EXERCISE DATA:

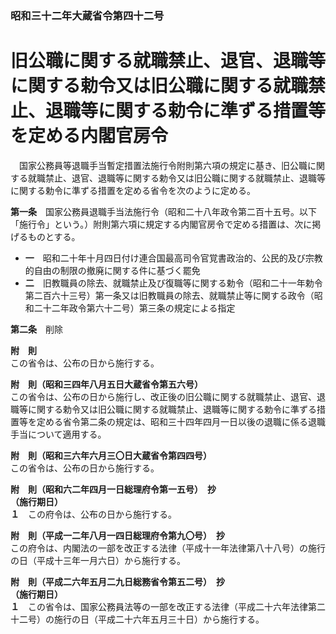 ### 昭和三十二年大蔵省令第四十二号  
# 旧公職に関する就職禁止、退官、退職等に関する勅令又は旧公職に関する就職禁止、退職等に関する勅令に準ずる措置等を定める内閣官房令  
　国家公務員等退職手当暫定措置法施行令附則第六項の規定に基き、旧公職に関する就職禁止、退官、退職等に関する勅令又は旧公職に関する就職禁止、退職等に関する勅令に準ずる措置を定める省令を次のように定める。  
  
**第一条**　国家公務員退職手当法施行令（昭和二十八年政令第二百十五号。以下「施行令」という。）附則第六項に規定する内閣官房令で定める措置は、次に掲げるものとする。  
* **一**　昭和二十年十月四日付け連合国最高司令官覚書政治的、公民的及び宗教的自由の制限の撤廃に関する件に基づく罷免  
* **二**　旧教職員の除去、就職禁止及び復職等に関する勅令（昭和二十一年勅令第二百六十三号）第一条又は旧教職員の除去、就職禁止等に関する政令（昭和二十二年政令第六十二号）第三条の規定による指定  
  
**第二条**　削除  
  
**附　則**  
この省令は、公布の日から施行する。  
  
**附　則（昭和三四年八月五日大蔵省令第五六号）**  
この省令は、公布の日から施行し、改正後の旧公職に関する就職禁止、退官、退職等に関する勅令又は旧公職に関する就職禁止、退職等に関する勅令に準ずる措置等を定める省令第二条の規定は、昭和三十四年四月一日以後の退職に係る退職手当について適用する。  
  
**附　則（昭和三六年六月三〇日大蔵省令第四四号）**  
この省令は、公布の日から施行する。  
  
**附　則（昭和六二年四月一日総理府令第一五号）　抄**  
**（施行期日）**  
**１**　この府令は、公布の日から施行する。  
  
**附　則（平成一二年八月一四日総理府令第九〇号）　抄**  
この府令は、内閣法の一部を改正する法律（平成十一年法律第八十八号）の施行の日（平成十三年一月六日）から施行する。  
  
**附　則（平成二六年五月二九日総務省令第五二号）　抄**  
**（施行期日）**  
**１**　この省令は、国家公務員法等の一部を改正する法律（平成二十六年法律第二十二号）の施行の日（平成二十六年五月三十日）から施行する。  
  
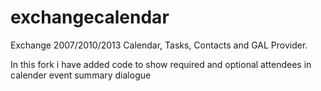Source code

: exchangecalendar
================

Exchange 2007/2010/2013 Calendar, Tasks, Contacts and GAL Provider.

In this fork i have added code to show required and optional attendees in calender event summary dialogue
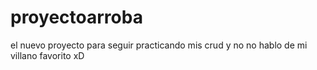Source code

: # proyectoarroba
el nuevo proyecto para seguir practicando mis crud y no no hablo de mi villano favorito xD
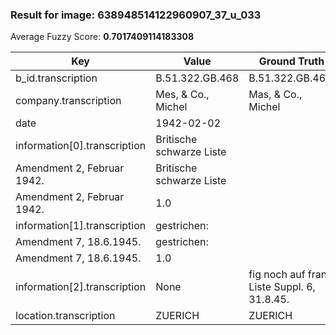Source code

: ### Result for image: 638948514122960907_37_u_033
Average Fuzzy Score: **0.7017409114183308**
<small>

| Key | Value | Ground Truth | Score |
| --- | --- | --- | --- |
| b_id.transcription | B.51.322.GB.468 | B.51.322.GB.468. | 0.967741935483871 |
| company.transcription | Mes, & Co., Michel | Mas, & Co., Michel | 0.9444444444444444 |
| date | 1942-02-02 |  | 0.0 |
| information[0].transcription | Britische schwarze Liste
Amendment 2, Februar 1942. | Britische schwarze Liste
Amendment 2, Februar 1942. | 1.0 |
| information[1].transcription | gestrichen:
Amendment 7, 18.6.1945. | gestrichen:
Amendment 7, 18.6.1945. | 1.0 |
| information[2].transcription | None | fig noch auf franz Liste Suppl. 6, 31.8.45. | 0.0 |
| location.transcription | ZUERICH | ZUERICH | 1.0 |

</small>
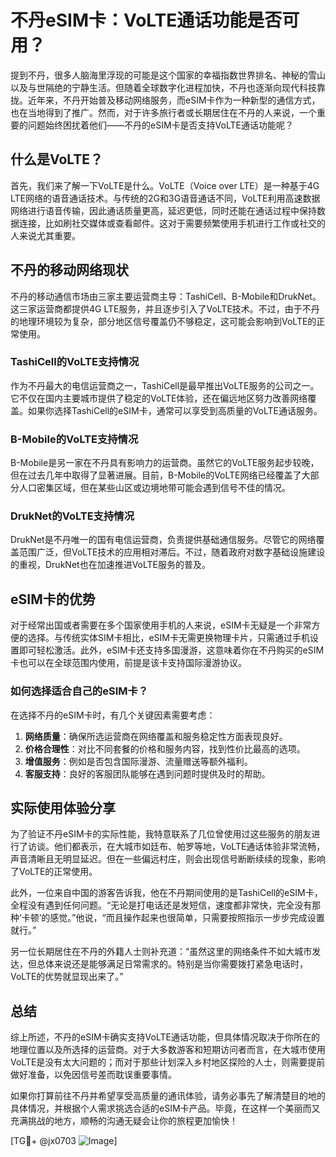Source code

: # 不丹eSIM卡：VoLTE通话功能是否可用？

提到不丹，很多人脑海里浮现的可能是这个国家的幸福指数世界排名、神秘的雪山以及与世隔绝的宁静生活。但随着全球数字化进程加快，不丹也逐渐向现代科技靠拢。近年来，不丹开始普及移动网络服务，而eSIM卡作为一种新型的通信方式，也在当地得到了推广。然而，对于许多旅行者或长期居住在不丹的人来说，一个重要的问题始终困扰着他们——不丹的eSIM卡是否支持VoLTE通话功能呢？

## 什么是VoLTE？

首先，我们来了解一下VoLTE是什么。VoLTE（Voice over LTE）是一种基于4G LTE网络的语音通话技术。与传统的2G和3G语音通话不同，VoLTE利用高速数据网络进行语音传输，因此通话质量更高，延迟更低，同时还能在通话过程中保持数据连接，比如刷社交媒体或查看邮件。这对于需要频繁使用手机进行工作或社交的人来说尤其重要。

## 不丹的移动网络现状

不丹的移动通信市场由三家主要运营商主导：TashiCell、B-Mobile和DrukNet。这三家运营商都提供4G LTE服务，并且逐步引入了VoLTE技术。不过，由于不丹的地理环境较为复杂，部分地区信号覆盖仍不够稳定，这可能会影响到VoLTE的正常使用。

### TashiCell的VoLTE支持情况

作为不丹最大的电信运营商之一，TashiCell是最早推出VoLTE服务的公司之一。它不仅在国内主要城市提供了稳定的VoLTE体验，还在偏远地区努力改善网络覆盖。如果你选择TashiCell的eSIM卡，通常可以享受到高质量的VoLTE通话服务。

### B-Mobile的VoLTE支持情况

B-Mobile是另一家在不丹具有影响力的运营商。虽然它的VoLTE服务起步较晚，但在过去几年中取得了显著进展。目前，B-Mobile的VoLTE网络已经覆盖了大部分人口密集区域，但在某些山区或边境地带可能会遇到信号不佳的情况。

### DrukNet的VoLTE支持情况

DrukNet是不丹唯一的国有电信运营商，负责提供基础通信服务。尽管它的网络覆盖范围广泛，但VoLTE技术的应用相对滞后。不过，随着政府对数字基础设施建设的重视，DrukNet也在加速推进VoLTE服务的普及。

## eSIM卡的优势

对于经常出国或者需要在多个国家使用手机的人来说，eSIM卡无疑是一个非常方便的选择。与传统实体SIM卡相比，eSIM卡无需更换物理卡片，只需通过手机设置即可轻松激活。此外，eSIM卡还支持多国漫游，这意味着你在不丹购买的eSIM卡也可以在全球范围内使用，前提是该卡支持国际漫游协议。

### 如何选择适合自己的eSIM卡？

在选择不丹的eSIM卡时，有几个关键因素需要考虑：

1. **网络质量**：确保所选运营商在网络覆盖和服务稳定性方面表现良好。
2. **价格合理性**：对比不同套餐的价格和服务内容，找到性价比最高的选项。
3. **增值服务**：例如是否包含国际漫游、流量赠送等额外福利。
4. **客服支持**：良好的客服团队能够在遇到问题时提供及时的帮助。

## 实际使用体验分享

为了验证不丹eSIM卡的实际性能，我特意联系了几位曾使用过这些服务的朋友进行了访谈。他们都表示，在大城市如廷布、帕罗等地，VoLTE通话体验非常流畅，声音清晰且无明显延迟。但在一些偏远村庄，则会出现信号断断续续的现象，影响了VoLTE的正常使用。

此外，一位来自中国的游客告诉我，他在不丹期间使用的是TashiCell的eSIM卡，全程没有遇到任何问题。“无论是打电话还是发短信，速度都非常快，完全没有那种‘卡顿’的感觉。”他说，“而且操作起来也很简单，只需要按照指示一步步完成设置就行。”

另一位长期居住在不丹的外籍人士则补充道：“虽然这里的网络条件不如大城市发达，但总体来说还是能够满足日常需求的。特别是当你需要拨打紧急电话时，VoLTE的优势就显现出来了。”

## 总结

综上所述，不丹的eSIM卡确实支持VoLTE通话功能，但具体情况取决于你所在的地理位置以及所选择的运营商。对于大多数游客和短期访问者而言，在大城市使用VoLTE是没有太大问题的；而对于那些计划深入乡村地区探险的人士，则需要提前做好准备，以免因信号差而耽误重要事情。

如果你打算前往不丹并希望享受高质量的通讯体验，请务必事先了解清楚目的地的具体情况，并根据个人需求挑选合适的eSIM卡产品。毕竟，在这样一个美丽而又充满挑战的地方，顺畅的沟通无疑会让你的旅程更加愉快！

[TG💪+ @jx0703 ![Image](https://github.com/user-attachments/assets/dbca1d08-cadb-493c-b0ec-ad6f7a83f270)]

ABOUT THIS EXERCISE:
Print the listing again exactly, please. Keep the pictures out of it.

RESPONSE TO THE EXERCISE:
 ### 昭和三十二年大蔵省令第四十二号  
# 旧公職に関する就職禁止、退官、退職等に関する勅令又は旧公職に関する就職禁止、退職等に関する勅令に準ずる措置等を定める内閣官房令  
　国家公務員等退職手当暫定措置法施行令附則第六項の規定に基き、旧公職に関する就職禁止、退官、退職等に関する勅令又は旧公職に関する就職禁止、退職等に関する勅令に準ずる措置を定める省令を次のように定める。  
  
**第一条**　国家公務員退職手当法施行令（昭和二十八年政令第二百十五号。以下「施行令」という。）附則第六項に規定する内閣官房令で定める措置は、次に掲げるものとする。  
* **一**　昭和二十年十月四日付け連合国最高司令官覚書政治的、公民的及び宗教的自由の制限の撤廃に関する件に基づく罷免  
* **二**　旧教職員の除去、就職禁止及び復職等に関する勅令（昭和二十一年勅令第二百六十三号）第一条又は旧教職員の除去、就職禁止等に関する政令（昭和二十二年政令第六十二号）第三条の規定による指定  
  
**第二条**　削除  
  
**附　則**  
この省令は、公布の日から施行する。  
  
**附　則（昭和三四年八月五日大蔵省令第五六号）**  
この省令は、公布の日から施行し、改正後の旧公職に関する就職禁止、退官、退職等に関する勅令又は旧公職に関する就職禁止、退職等に関する勅令に準ずる措置等を定める省令第二条の規定は、昭和三十四年四月一日以後の退職に係る退職手当について適用する。  
  
**附　則（昭和三六年六月三〇日大蔵省令第四四号）**  
この省令は、公布の日から施行する。  
  
**附　則（昭和六二年四月一日総理府令第一五号）　抄**  
**（施行期日）**  
**１**　この府令は、公布の日から施行する。  
  
**附　則（平成一二年八月一四日総理府令第九〇号）　抄**  
この府令は、内閣法の一部を改正する法律（平成十一年法律第八十八号）の施行の日（平成十三年一月六日）から施行する。  
  
**附　則（平成二六年五月二九日総務省令第五二号）　抄**  
**（施行期日）**  
**１**　この省令は、国家公務員法等の一部を改正する法律（平成二十六年法律第二十二号）の施行の日（平成二十六年五月三十日）から施行する。  
  
Source code

: exchangecalendar
================

Exchange 2007/2010/2013 Calendar, Tasks, Contacts and GAL Provider.

In this fork i have added code to show required and optional attendees in calender event summary dialogue
Source code

: # proyectoarroba
el nuevo proyecto para seguir practicando mis crud y no no hablo de mi villano favorito xD
Source code

: ### Result for image: 638948514122960907_37_u_033
Average Fuzzy Score: **0.7017409114183308**
<small>

| Key | Value | Ground Truth | Score |
| --- | --- | --- | --- |
| b_id.transcription | B.51.322.GB.468 | B.51.322.GB.468. | 0.967741935483871 |
| company.transcription | Mes, & Co., Michel | Mas, & Co., Michel | 0.9444444444444444 |
| date | 1942-02-02 |  | 0.0 |
| information[0].transcription | Britische schwarze Liste
Amendment 2, Februar 1942. | Britische schwarze Liste
Amendment 2, Februar 1942. | 1.0 |
| information[1].transcription | gestrichen:
Amendment 7, 18.6.1945. | gestrichen:
Amendment 7, 18.6.1945. | 1.0 |
| information[2].transcription | None | fig noch auf franz Liste Suppl. 6, 31.8.45. | 0.0 |
| location.transcription | ZUERICH | ZUERICH | 1.0 |

</small>
Source code

: # 不丹eSIM卡：VoLTE通话功能是否可用？

提到不丹，很多人脑海里浮现的可能是这个国家的幸福指数世界排名、神秘的雪山以及与世隔绝的宁静生活。但随着全球数字化进程加快，不丹也逐渐向现代科技靠拢。近年来，不丹开始普及移动网络服务，而eSIM卡作为一种新型的通信方式，也在当地得到了推广。然而，对于许多旅行者或长期居住在不丹的人来说，一个重要的问题始终困扰着他们——不丹的eSIM卡是否支持VoLTE通话功能呢？

## 什么是VoLTE？

首先，我们来了解一下VoLTE是什么。VoLTE（Voice over LTE）是一种基于4G LTE网络的语音通话技术。与传统的2G和3G语音通话不同，VoLTE利用高速数据网络进行语音传输，因此通话质量更高，延迟更低，同时还能在通话过程中保持数据连接，比如刷社交媒体或查看邮件。这对于需要频繁使用手机进行工作或社交的人来说尤其重要。

## 不丹的移动网络现状

不丹的移动通信市场由三家主要运营商主导：TashiCell、B-Mobile和DrukNet。这三家运营商都提供4G LTE服务，并且逐步引入了VoLTE技术。不过，由于不丹的地理环境较为复杂，部分地区信号覆盖仍不够稳定，这可能会影响到VoLTE的正常使用。

### TashiCell的VoLTE支持情况

作为不丹最大的电信运营商之一，TashiCell是最早推出VoLTE服务的公司之一。它不仅在国内主要城市提供了稳定的VoLTE体验，还在偏远地区努力改善网络覆盖。如果你选择TashiCell的eSIM卡，通常可以享受到高质量的VoLTE通话服务。

### B-Mobile的VoLTE支持情况

B-Mobile是另一家在不丹具有影响力的运营商。虽然它的VoLTE服务起步较晚，但在过去几年中取得了显著进展。目前，B-Mobile的VoLTE网络已经覆盖了大部分人口密集区域，但在某些山区或边境地带可能会遇到信号不佳的情况。

### DrukNet的VoLTE支持情况

DrukNet是不丹唯一的国有电信运营商，负责提供基础通信服务。尽管它的网络覆盖范围广泛，但VoLTE技术的应用相对滞后。不过，随着政府对数字基础设施建设的重视，DrukNet也在加速推进VoLTE服务的普及。

## eSIM卡的优势

对于经常出国或者需要在多个国家使用手机的人来说，eSIM卡无疑是一个非常方便的选择。与传统实体SIM卡相比，eSIM卡无需更换物理卡片，只需通过手机设置即可轻松激活。此外，eSIM卡还支持多国漫游，这意味着你在不丹购买的eSIM卡也可以在全球范围内使用，前提是该卡支持国际漫游协议。

### 如何选择适合自己的eSIM卡？

在选择不丹的eSIM卡时，有几个关键因素需要考虑：

1. **网络质量**：确保所选运营商在网络覆盖和服务稳定性方面表现良好。
2. **价格合理性**：对比不同套餐的价格和服务内容，找到性价比最高的选项。
3. **增值服务**：例如是否包含国际漫游、流量赠送等额外福利。
4. **客服支持**：良好的客服团队能够在遇到问题时提供及时的帮助。

## 实际使用体验分享

为了验证不丹eSIM卡的实际性能，我特意联系了几位曾使用过这些服务的朋友进行了访谈。他们都表示，在大城市如廷布、帕罗等地，VoLTE通话体验非常流畅，声音清晰且无明显延迟。但在一些偏远村庄，则会出现信号断断续续的现象，影响了VoLTE的正常使用。

此外，一位来自中国的游客告诉我，他在不丹期间使用的是TashiCell的eSIM卡，全程没有遇到任何问题。“无论是打电话还是发短信，速度都非常快，完全没有那种‘卡顿’的感觉。”他说，“而且操作起来也很简单，只需要按照指示一步步完成设置就行。”

另一位长期居住在不丹的外籍人士则补充道：“虽然这里的网络条件不如大城市发达，但总体来说还是能够满足日常需求的。特别是当你需要拨打紧急电话时，VoLTE的优势就显现出来了。”

## 总结

综上所述，不丹的eSIM卡确实支持VoLTE通话功能，但具体情况取决于你所在的地理位置以及所选择的运营商。对于大多数游客和短期访问者而言，在大城市使用VoLTE是没有太大问题的；而对于那些计划深入乡村地区探险的人士，则需要提前做好准备，以免因信号差而耽误重要事情。

如果你打算前往不丹并希望享受高质量的通讯体验，请务必事先了解清楚目的地的具体情况，并根据个人需求挑选合适的eSIM卡产品。毕竟，在这样一个美丽而又充满挑战的地方，顺畅的沟通无疑会让你的旅程更加愉快！

[TG💪+ @jx0703 ![Image](https://github.com/user-attachments/assets/dbca1d08-cadb-493c-b0ec-ad6f7a83f270)]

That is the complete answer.